Aislamiento y violencia, parte II. En la casa: Rotura de la cadena de cuidados
Ilustración: Magalí Araya Villalba.

Por lavaca.org y Lucrecia Raimondi

¿Qué ocurre con los cuidados en época de distanciamiento social y obligatorio? El informe de Cippec agrega que en los hogares que tienen a mujeres como principal sostén, y en los que hay niñes de 0 a 4 años, el 52,4 por ciento está criando sola. Es decir: sobre las mujeres cae el peso de que coman, estudien, se diviertan, jueguen, calmen la ansiedad y la angustia de estar encerrados, y un etcétera tan amplio y diverso como la vida. 

El Estado debería elaborar respuestas claras y específicas para les niñes, pero no sucede. Así el peso de la no respuesta cae sobre las madres y en el mejor de los casos, sobre su familia. No hay escuela que con herramientas pedagógicas aporten a desarmar la angustia porque no hay clases. No hay encuentro con otre. Y algunas no llegan ni a tener un espacio siquiera virtual de esparcimiento o contención, sea terapias o amigues, porque no cuentan con la privacidad mínima para hacerlo.

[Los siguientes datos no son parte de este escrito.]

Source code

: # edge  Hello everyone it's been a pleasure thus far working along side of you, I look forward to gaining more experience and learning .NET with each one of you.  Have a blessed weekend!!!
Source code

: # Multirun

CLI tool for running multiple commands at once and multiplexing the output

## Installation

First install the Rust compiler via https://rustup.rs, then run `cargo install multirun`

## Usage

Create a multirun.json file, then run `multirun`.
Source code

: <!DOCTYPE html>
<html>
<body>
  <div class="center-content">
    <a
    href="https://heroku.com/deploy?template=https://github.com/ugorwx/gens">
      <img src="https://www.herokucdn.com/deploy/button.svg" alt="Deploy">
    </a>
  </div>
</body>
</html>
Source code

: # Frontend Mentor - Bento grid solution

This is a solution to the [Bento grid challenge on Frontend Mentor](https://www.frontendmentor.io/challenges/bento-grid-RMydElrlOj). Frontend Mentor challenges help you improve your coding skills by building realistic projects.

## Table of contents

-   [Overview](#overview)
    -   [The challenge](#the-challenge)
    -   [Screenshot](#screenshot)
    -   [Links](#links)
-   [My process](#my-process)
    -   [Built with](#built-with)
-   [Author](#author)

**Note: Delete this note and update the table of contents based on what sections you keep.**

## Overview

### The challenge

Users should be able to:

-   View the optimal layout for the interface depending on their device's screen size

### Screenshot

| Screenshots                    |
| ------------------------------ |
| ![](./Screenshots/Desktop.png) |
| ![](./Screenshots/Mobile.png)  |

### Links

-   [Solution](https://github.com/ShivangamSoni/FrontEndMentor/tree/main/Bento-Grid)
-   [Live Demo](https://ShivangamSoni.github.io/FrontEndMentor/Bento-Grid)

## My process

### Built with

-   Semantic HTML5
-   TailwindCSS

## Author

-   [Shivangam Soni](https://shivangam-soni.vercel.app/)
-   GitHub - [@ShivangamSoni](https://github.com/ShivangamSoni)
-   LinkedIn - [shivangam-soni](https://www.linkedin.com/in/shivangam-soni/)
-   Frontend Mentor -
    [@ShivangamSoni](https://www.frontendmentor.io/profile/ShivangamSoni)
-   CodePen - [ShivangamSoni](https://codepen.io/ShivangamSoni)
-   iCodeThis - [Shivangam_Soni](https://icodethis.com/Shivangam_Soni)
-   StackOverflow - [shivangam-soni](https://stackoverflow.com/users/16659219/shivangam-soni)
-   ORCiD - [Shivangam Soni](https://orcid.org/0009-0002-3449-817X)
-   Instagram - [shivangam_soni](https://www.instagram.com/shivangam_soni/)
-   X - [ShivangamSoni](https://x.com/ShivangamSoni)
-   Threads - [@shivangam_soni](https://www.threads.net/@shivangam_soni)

Carla es trabajadora social en el Hospital Tornú y hace días que piensa cómo seguir manteniendo el contacto con los pacientes para brindar, aún en aislamiento, las pocas herramientas con las que cuenta la institución. “Trabajo en pediatría con poblaciones vulnerables y muy pocas veces veo un padre en rol de cuidador. El problema está desde antes: en el concepto que se tiene de madre y lo que supuestamente tiene que cumplir. Esto agrava la situación: no es que cuando se vaya el coronavirus va a dejar de pasar. Tenemos que poder seguir viéndolo. El Estado les manda tarea a les niñes, que está buenísimo, pero lo hace sin pensar que puede haber una persona que no sabe o no puede usar el celular o no tiene internet. Y así en cada situación”.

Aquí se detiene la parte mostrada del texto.